Exercise: Skip the pictures. Set down, word for word, the lines from the start of the material up to and including the line with "index.ts -> src (arquivos typescript)".

# # #

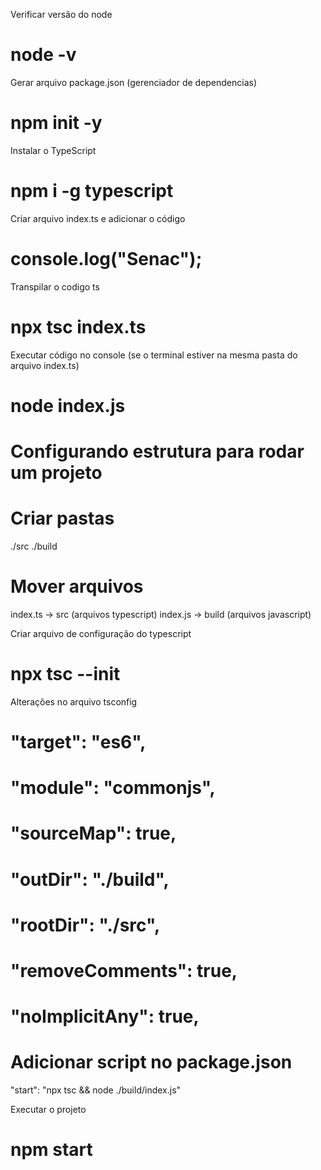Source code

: Verificar versão do node
# node -v

Gerar arquivo package.json (gerenciador de dependencias)
# npm init -y

Instalar o TypeScript
# npm i -g typescript

Criar arquivo index.ts e adicionar o código
# console.log("Senac");

Transpilar o codigo ts
# npx tsc index.ts

Executar código no console (se o terminal estiver na mesma pasta do arquivo index.ts)
# node index.js


# Configurando estrutura para rodar um projeto


# Criar pastas
./src
./build

# Mover arquivos
index.ts -> src (arquivos typescript)
index.js -> build (arquivos javascript)

Criar arquivo de configuração do typescript
# npx tsc --init

Alterações no arquivo tsconfig
# "target": "es6",
# "module": "commonjs",
# "sourceMap": true,
# "outDir": "./build",
# "rootDir": "./src",
# "removeComments": true,
# "noImplicitAny": true,

# Adicionar script no package.json
"start": "npx tsc && node ./build/index.js"

Executar o projeto
# npm start
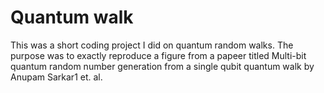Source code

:# Quantum walk

This was a short coding project I did on quantum random walks. The purpose was to exactly reproduce a figure from a papeer titled Multi-bit quantum random number generation from a single qubit quantum walk by Anupam Sarkar1 et. al. 
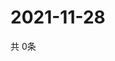 # 2021-11-28
  共 0条

  <!-- BEGIN -->
  <!-- 最后更新时间Sun Nov 28 2021 11:02:40 GMT+0000 (Coordinated Universal Time) -->
  
  <!-- END -->
  
  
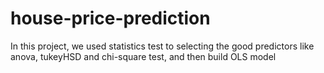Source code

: # house-price-prediction
In this project, we used statistics test to selecting the good predictors like anova, tukeyHSD and chi-square test, and then build OLS model
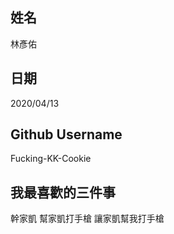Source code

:姓名
----
林彥佑

日期
----
2020/04/13

Github Username
---------------
Fucking-KK-Cookie

我最喜歡的三件事
---------------
幹家凱
幫家凱打手槍
讓家凱幫我打手槍


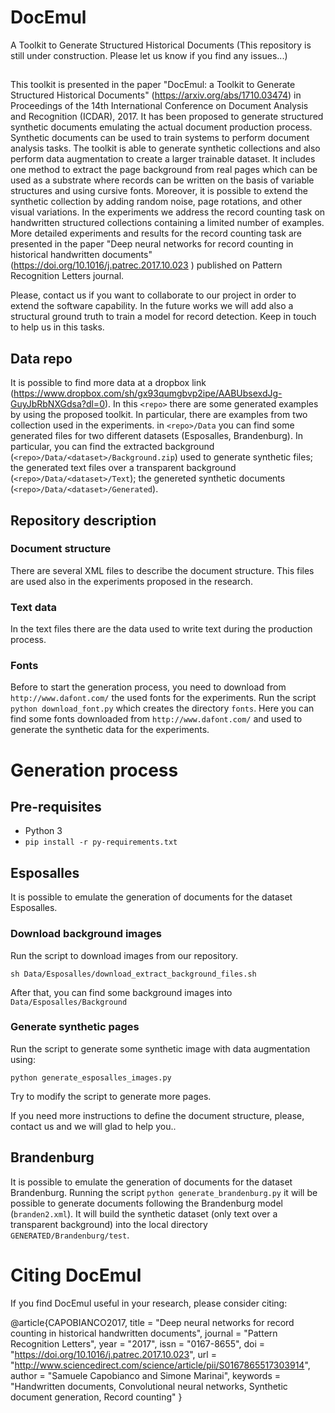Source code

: # DocEmul
A Toolkit to Generate Structured Historical Documents
(This repository is still under construction. Please let us know if you find any issues...)
##
This toolkit is presented in the paper "DocEmul: a Toolkit to Generate Structured Historical Documents" (https://arxiv.org/abs/1710.03474) in  Proceedings of the 14th International Conference on Document Analysis and Recognition (ICDAR), 2017.
It has been proposed to generate structured synthetic documents emulating the actual document production process. Synthetic documents can be used to train systems to perform document analysis tasks. The toolkit is able to generate synthetic collections and also perform data augmentation to create a larger trainable dataset. It includes one method to extract the page background from real pages which can be used as a substrate where records can be written on the basis of variable structures and using cursive fonts. Moreover, it is possible to extend the synthetic collection by adding random noise, page rotations, and other visual variations.
In the experiments we address the record counting task on handwritten structured collections containing a limited number of examples. More detailed experiments and results for the record counting task are presented in the paper "Deep neural networks for record counting in historical handwritten documents" (https://doi.org/10.1016/j.patrec.2017.10.023
) published on Pattern Recognition Letters journal.

Please, contact us if you want to collaborate to our project in order to extend the software capability. 
In the future works we will add also a structural ground truth to train a model for record detection. 
Keep in touch to help us in this tasks.

## Data repo
It is possible to find more data at a dropbox link (https://www.dropbox.com/sh/gx93qumgbvp2ipe/AABUbsexdJg-GuyJbRbNXGdsa?dl=0). In this `<repo>` there are some generated examples by using the proposed toolkit. In particular, there are examples from two collection used in the experiments.
in `<repo>/Data` you can find some generated files for two different datasets (Esposalles, Brandenburg). In particular, you can find the extracted background (`<repo>/Data/<dataset>/Background.zip`) used to generate synthetic files; the generated text files over a transparent background (`<repo>/Data/<dataset>/Text`); the genereted synthetic documents (`<repo>/Data/<dataset>/Generated`).

## Repository description

### Document structure
There are several XML files to describe the document structure. This files are used also in the experiments proposed in the research.

### Text data
In the text files there are the data used to write text during the production process.

### Fonts
Before to start the generation process, you need to download from `http://www.dafont.com/` the used fonts for the experiments.
Run the script `python download_font.py` which creates the directory `fonts`. Here you can find some fonts downloaded from `http://www.dafont.com/` and used to generate the synthetic data for the experiments.

# Generation process

## Pre-requisites
- Python 3
- `pip install -r py-requirements.txt`

## Esposalles
It is possible to emulate the generation of documents for the dataset Esposalles.

### Download background images
Run the script to download images from our repository.

`sh Data/Esposalles/download_extract_background_files.sh`

After that, you can find some background images into `Data/Esposalles/Background`

### Generate synthetic pages
Run the script to generate some synthetic image with data augmentation using:

`python generate_esposalles_images.py`

Try to modify the script to generate more pages.

If you need more instructions to define the document structure, please, contact us and we will glad to help you..

## Brandenburg
It is possible to emulate the generation of documents for the dataset Brandenburg. Running the script `python generate_brandenburg.py` it will be possible to generate documents following the Brandenburg model (`branden2.xml`). It will build the synthetic dataset (only text over a transparent background)  into the local directory `GENERATED/Brandenburg/test`.

# Citing DocEmul

If you find DocEmul useful in your research, please consider citing:

@article{CAPOBIANCO2017,
title = "Deep neural networks for record counting in historical handwritten documents",
journal = "Pattern Recognition Letters",
year = "2017",
issn = "0167-8655",
doi = "https://doi.org/10.1016/j.patrec.2017.10.023",
url = "http://www.sciencedirect.com/science/article/pii/S0167865517303914",
author = "Samuele Capobianco and Simone Marinai",
keywords = "Handwritten documents, Convolutional neural networks, Synthetic document generation, Record counting"
}
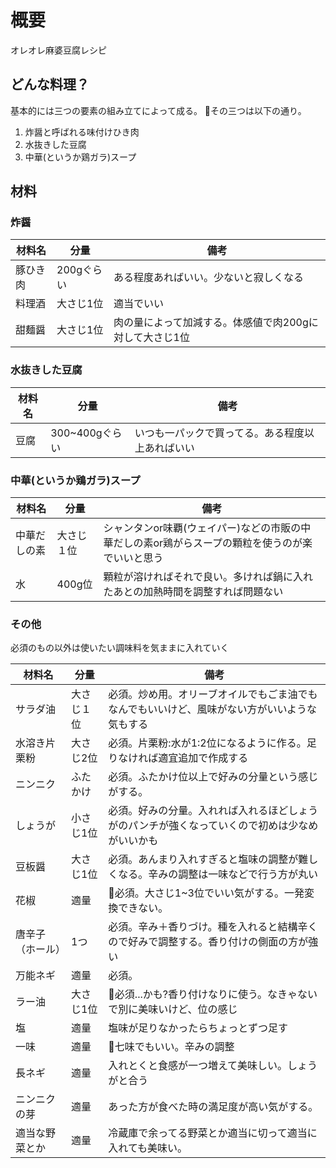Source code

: # 概要

オレオレ麻婆豆腐レシピ

## どんな料理？

基本的には三つの要素の組み立てによって成る。
その三つは以下の通り。

1. 炸醤と呼ばれる味付けひき肉
2. 水抜きした豆腐
3. 中華(というか鶏ガラ)スープ

## 材料

### 炸醤

| 材料名 | 分量 | 備考 |
| ---- | ---- | ---- |
| 豚ひき肉 |  200gぐらい | ある程度あればいい。少ないと寂しくなる |
| 料理酒 |  大さじ1位  | 適当でいい |
| 甜麺醤 | 大さじ1位 | 肉の量によって加減する。体感値で肉200gに対して大さじ1位 |

### 水抜きした豆腐

| 材料名 | 分量 | 備考 |
| ---- | ---- | ---- |
| 豆腐 |  300~400gぐらい | いつも一パックで買ってる。ある程度以上あればいい |

### 中華(というか鶏ガラ)スープ

| 材料名 | 分量 | 備考 |
| ---- | ---- | ---- |
| 中華だしの素 |  大さじ１位 | シャンタンor味覇(ウェイパー)などの市販の中華だしの素or鶏がらスープの顆粒を使うのが楽でいいと思う |
| 水 |  400g位 | 顆粒が溶ければそれで良い。多ければ鍋に入れたあとの加熱時間を調整すれば問題ない |

### その他

必須のもの以外は使いたい調味料を気ままに入れていく

| 材料名 | 分量 | 備考 |
| ---- | ---- | ---- |
| サラダ油 |  大さじ１位 | 必須。炒め用。オリーブオイルでもごま油でもなんでもいいけど、風味がない方がいいような気もする |
| 水溶き片栗粉 | 大さじ2位 | 必須。片栗粉:水が1:2位になるように作る。足りなければ適宜追加で作成する |
| ニンニク | ふたかけ | 必須。ふたかけ位以上で好みの分量という感じがする。 |
| しょうが | 小さじ1位 | 必須。好みの分量。入れれば入れるほどしょうがのパンチが強くなっていくので初めは少なめがいいかも |
| 豆板醤 | 大さじ1位 | 必須。あんまり入れすぎると塩味の調整が難しくなる。辛みの調整は一味などで行う方が丸い |
| 花椒 | 適量 | 必須。大さじ1~3位でいい気がする。一発変換できない。 |
| 唐辛子（ホール） | 1つ | 必須。辛み＋香りづけ。種を入れると結構辛くので好みで調整する。香り付けの側面の方が強い |
| 万能ネギ | 適量 | 必須。 |
| ラー油 | 大さじ1位 | 必須...かも?香り付けなりに使う。なきゃないで別に美味いけど、位の感じ |
| 塩 | 適量 | 塩味が足りなかったらちょっとずつ足す |
| 一味 | 適量 | 七味でもいい。辛みの調整 |
| 長ネギ | 適量 | 入れとくと食感が一つ増えて美味しい。しょうがと合う |
| ニンニクの芽 | 適量 | あった方が食べた時の満足度が高い気がする。 |
| 適当な野菜とか | 適量 | 冷蔵庫で余ってる野菜とか適当に切って適当に入れても美味い。 |
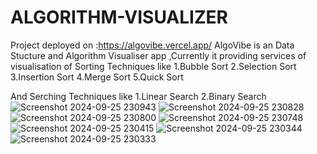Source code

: # ALGORITHM-VISUALIZER
Project deployed on :https://algovibe.vercel.app/
AlgoVibe is an Data Stucture and Algorithm Visualiser app ,Currently it providing services of visualisation of Sorting Techniques like 
1.Bubble Sort
2.Selection Sort
3.Insertion Sort
4.Merge Sort
5.Quick Sort

And Serching Techniques like 
1.Linear Search
2.Binary Search
 ![Screenshot 2024-09-25 230943](https://github.com/user-attachments/assets/e0010872-7aac-4abc-a23d-ea08c9f0276d)
![Screenshot 2024-09-25 230828](https://github.com/user-attachments/assets/cea5b02b-9112-41d3-999a-73cb8cad81e1)
![Screenshot 2024-09-25 230800](https://github.com/user-attachments/assets/de5de0c5-3de1-4973-b5b9-f12ab64b1924)
![Screenshot 2024-09-25 230748](https://github.com/user-attachments/assets/2f32c38a-ad3f-40eb-afb7-68c739b00d4c)
![Screenshot 2024-09-25 230415](https://github.com/user-attachments/assets/d8313712-1043-4c08-91bc-c37ab57cdec3)
![Screenshot 2024-09-25 230344](https://github.com/user-attachments/assets/eb01e3cb-f9f8-40e8-8678-0487289c42ab)
![Screenshot 2024-09-25 230333](https://github.com/user-attachments/assets/0ff2befe-0286-4b32-a26f-d3e3f8b6f69b)



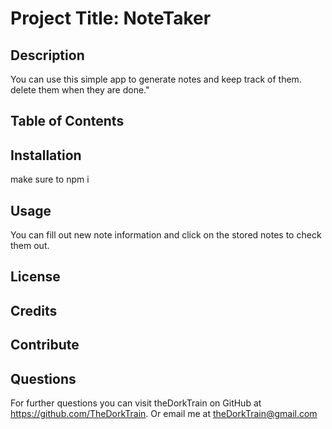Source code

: # Project Title: NoteTaker

## Description
You can use this simple app to generate notes and keep track of them. delete them when they are done."

## Table of Contents

## Installation
make sure to npm i

## Usage
You can fill out new note information and click on the stored notes to check them out.

## License


## Credits
 

## Contribute


## Questions
For further questions you can visit theDorkTrain on GitHub at https://github.com/TheDorkTrain.
Or email me at theDorkTrain@gmail.com
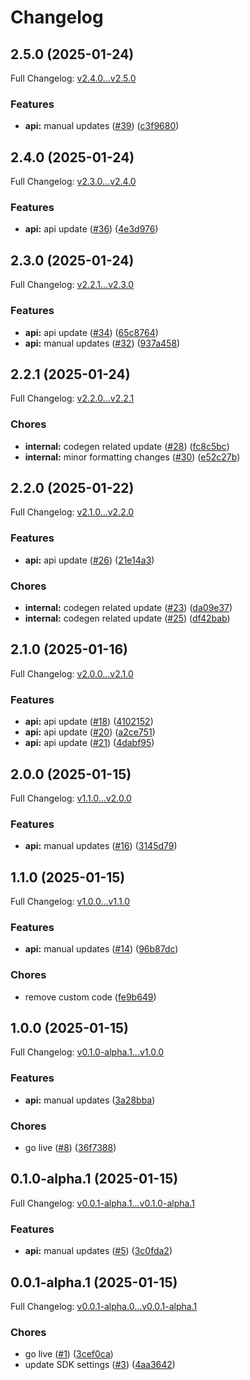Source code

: # Changelog

## 2.5.0 (2025-01-24)

Full Changelog: [v2.4.0...v2.5.0](https://github.com/Zywa-co/nebula-python-sdk/compare/v2.4.0...v2.5.0)

### Features

* **api:** manual updates ([#39](https://github.com/Zywa-co/nebula-python-sdk/issues/39)) ([c3f9680](https://github.com/Zywa-co/nebula-python-sdk/commit/c3f9680e2cc75ec75de89ff596912e18cd40cfda))

## 2.4.0 (2025-01-24)

Full Changelog: [v2.3.0...v2.4.0](https://github.com/Zywa-co/nebula-python-sdk/compare/v2.3.0...v2.4.0)

### Features

* **api:** api update ([#36](https://github.com/Zywa-co/nebula-python-sdk/issues/36)) ([4e3d976](https://github.com/Zywa-co/nebula-python-sdk/commit/4e3d976d2c651d120c714b4bead4698516a65842))

## 2.3.0 (2025-01-24)

Full Changelog: [v2.2.1...v2.3.0](https://github.com/Zywa-co/nebula-python-sdk/compare/v2.2.1...v2.3.0)

### Features

* **api:** api update ([#34](https://github.com/Zywa-co/nebula-python-sdk/issues/34)) ([65c8764](https://github.com/Zywa-co/nebula-python-sdk/commit/65c87646d2f2cd5fd718ff545144f242ae45da1c))
* **api:** manual updates ([#32](https://github.com/Zywa-co/nebula-python-sdk/issues/32)) ([937a458](https://github.com/Zywa-co/nebula-python-sdk/commit/937a458d769b04769d1d0eda736e8abc1b493203))

## 2.2.1 (2025-01-24)

Full Changelog: [v2.2.0...v2.2.1](https://github.com/Zywa-co/nebula-python-sdk/compare/v2.2.0...v2.2.1)

### Chores

* **internal:** codegen related update ([#28](https://github.com/Zywa-co/nebula-python-sdk/issues/28)) ([fc8c5bc](https://github.com/Zywa-co/nebula-python-sdk/commit/fc8c5bc7d4946ed1b3374aa7a89dc6966d5b5d38))
* **internal:** minor formatting changes ([#30](https://github.com/Zywa-co/nebula-python-sdk/issues/30)) ([e52c27b](https://github.com/Zywa-co/nebula-python-sdk/commit/e52c27b8e30e19031f6f7bb4d23945dbdea5cb0e))

## 2.2.0 (2025-01-22)

Full Changelog: [v2.1.0...v2.2.0](https://github.com/Zywa-co/nebula-python-sdk/compare/v2.1.0...v2.2.0)

### Features

* **api:** api update ([#26](https://github.com/Zywa-co/nebula-python-sdk/issues/26)) ([21e14a3](https://github.com/Zywa-co/nebula-python-sdk/commit/21e14a3475bdafe2142cbb5ccd055393adc957ab))


### Chores

* **internal:** codegen related update ([#23](https://github.com/Zywa-co/nebula-python-sdk/issues/23)) ([da09e37](https://github.com/Zywa-co/nebula-python-sdk/commit/da09e371d7f556af99370b115e160aab2de0534a))
* **internal:** codegen related update ([#25](https://github.com/Zywa-co/nebula-python-sdk/issues/25)) ([df42bab](https://github.com/Zywa-co/nebula-python-sdk/commit/df42baba513f32b862920d3b62dff38d39187f7e))

## 2.1.0 (2025-01-16)

Full Changelog: [v2.0.0...v2.1.0](https://github.com/Zywa-co/nebula-python-sdk/compare/v2.0.0...v2.1.0)

### Features

* **api:** api update ([#18](https://github.com/Zywa-co/nebula-python-sdk/issues/18)) ([4102152](https://github.com/Zywa-co/nebula-python-sdk/commit/4102152d9cfc62806d4e58fef2ddd448714b3b4b))
* **api:** api update ([#20](https://github.com/Zywa-co/nebula-python-sdk/issues/20)) ([a2ce751](https://github.com/Zywa-co/nebula-python-sdk/commit/a2ce75123f6cb008b6585aa189fad5ab1bb76c28))
* **api:** api update ([#21](https://github.com/Zywa-co/nebula-python-sdk/issues/21)) ([4dabf95](https://github.com/Zywa-co/nebula-python-sdk/commit/4dabf9537d36be0bf72f832d2224af46cf7ca506))

## 2.0.0 (2025-01-15)

Full Changelog: [v1.1.0...v2.0.0](https://github.com/Zywa-co/nebula-python-sdk/compare/v1.1.0...v2.0.0)

### Features

* **api:** manual updates ([#16](https://github.com/Zywa-co/nebula-python-sdk/issues/16)) ([3145d79](https://github.com/Zywa-co/nebula-python-sdk/commit/3145d79f53183a2dcedf9bbbc7f37e1b1ed006e3))

## 1.1.0 (2025-01-15)

Full Changelog: [v1.0.0...v1.1.0](https://github.com/Zywa-co/nebula-python-sdk/compare/v1.0.0...v1.1.0)

### Features

* **api:** manual updates ([#14](https://github.com/Zywa-co/nebula-python-sdk/issues/14)) ([96b87dc](https://github.com/Zywa-co/nebula-python-sdk/commit/96b87dcfaeeccd227693c34724a52b26794d2685))


### Chores

* remove custom code ([fe9b649](https://github.com/Zywa-co/nebula-python-sdk/commit/fe9b649a1902c4374ac70f6e19b34ef7594d18e9))

## 1.0.0 (2025-01-15)

Full Changelog: [v0.1.0-alpha.1...v1.0.0](https://github.com/Zywa-co/nebula-python-sdk/compare/v0.1.0-alpha.1...v1.0.0)

### Features

* **api:** manual updates ([3a28bba](https://github.com/Zywa-co/nebula-python-sdk/commit/3a28bbae802e07b3580b8bbcc4ef99cc1b20f448))


### Chores

* go live ([#8](https://github.com/Zywa-co/nebula-python-sdk/issues/8)) ([36f7388](https://github.com/Zywa-co/nebula-python-sdk/commit/36f7388e00949f2d138546cda76df7f877262edd))

## 0.1.0-alpha.1 (2025-01-15)

Full Changelog: [v0.0.1-alpha.1...v0.1.0-alpha.1](https://github.com/Zywa-co/nebula-python-sdk/compare/v0.0.1-alpha.1...v0.1.0-alpha.1)

### Features

* **api:** manual updates ([#5](https://github.com/Zywa-co/nebula-python-sdk/issues/5)) ([3c0fda2](https://github.com/Zywa-co/nebula-python-sdk/commit/3c0fda22eae042e11fe8f73920cbc6e89eba6386))

## 0.0.1-alpha.1 (2025-01-15)

Full Changelog: [v0.0.1-alpha.0...v0.0.1-alpha.1](https://github.com/Zywa-co/nebula-python-sdk/compare/v0.0.1-alpha.0...v0.0.1-alpha.1)

### Chores

* go live ([#1](https://github.com/Zywa-co/nebula-python-sdk/issues/1)) ([3cef0ca](https://github.com/Zywa-co/nebula-python-sdk/commit/3cef0ca0113f679661a5b556bc2803e6629dfde6))
* update SDK settings ([#3](https://github.com/Zywa-co/nebula-python-sdk/issues/3)) ([4aa3642](https://github.com/Zywa-co/nebula-python-sdk/commit/4aa364225dd497d0f324f422ef91cd1cb52202b2))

# # #

Completed task:
Source code

: Verificar versão do node
# node -v

Gerar arquivo package.json (gerenciador de dependencias)
# npm init -y

Instalar o TypeScript
# npm i -g typescript

Criar arquivo index.ts e adicionar o código
# console.log("Senac");

Transpilar o codigo ts
# npx tsc index.ts

Executar código no console (se o terminal estiver na mesma pasta do arquivo index.ts)
# node index.js


# Configurando estrutura para rodar um projeto


# Criar pastas
./src
./build

# Mover arquivos
index.ts -> src (arquivos typescript)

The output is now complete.